Aos 41 anos de idade, Joana tem um currículo cultural que dispensa comentários. Foto: Divulgação
Uma coisa é certa: o brilho de Joana transcende os limites do afoxé. Os fãs e admiradores da artista poderão conferir a mesma essência ou até mais intensificada dentro do Afoxé Filhos de Dandalunda, que realiza um importante trabalho de promoção à cultura e a religiosidade afro em Pernambuco, entre eles, o Oscar da Cultura Negra, que tem a intenção de valorizar os artistas defensores da identidade africana no Brasil. “É uma grande honra receber Joana em nosso grupo. Ela que também é filha de santo da casa, agora está redescobrindo a essência e o encanto da religiosidade de matriz africana. Temos certeza que será muito feliz”, ressaltou o sacerdote Moacir de Angola, presidente do grupo.

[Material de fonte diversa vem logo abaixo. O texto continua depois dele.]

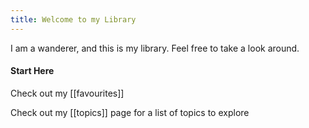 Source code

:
```yaml
---
title: Welcome to my Library
---
```


I am a wanderer, and this is my library. Feel free to take a look around.


#### Start Here

Check out my [[favourites]]

Check out my [[topics]] page for a list of topics to explore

O trabalho de Dadá é reconhecido dentro e fora do país. Somente no ano de 2012 ela produziu o espetáculo África em nós, que foi apresentado na Suécia e na Inglaterra. Em sua trajetória, produziu diversos trabalhos junto ao companhia de dança “Oxum Omim Neuá”, que coordena há mais de 15 anos. A artista é bastante engajada com as questões sociais. Atualmente, oferece atividades gratuitas de dança através do grupo Oxum Omim Neuá. Ela já foi homenageada pelo artista plástico Bóris no especial Mulheres Negras e recebeu das mãos dele uma tela, com valor incalculável, que tinha o seu rosto pintado. No final de 2018, foi agraciada com troféu Abebé de Prata, em reconhecimento ao envolvimento com a militância negra no estado.
Viver da cultura não é fácil. E, quando o assunto é a matriz africana, a dificuldade ganha outros reforços negativos, como por exemplo: o racismo e a intolerância religiosa. Neste cenário, vários artistas e grupos surgem como fortalezas para combater as discriminações. O sorriso e o brilho de Joana nas apresentações revelam a grandiosidade de sua força e forte representatividade. “Onde eu estiver, continuarei levando a minha essência e a força dos meus antepassados. A militância negra é uma questão de todos. Tenho muito orgulho em servir como representatividade e ter tantos admiradores”, disse.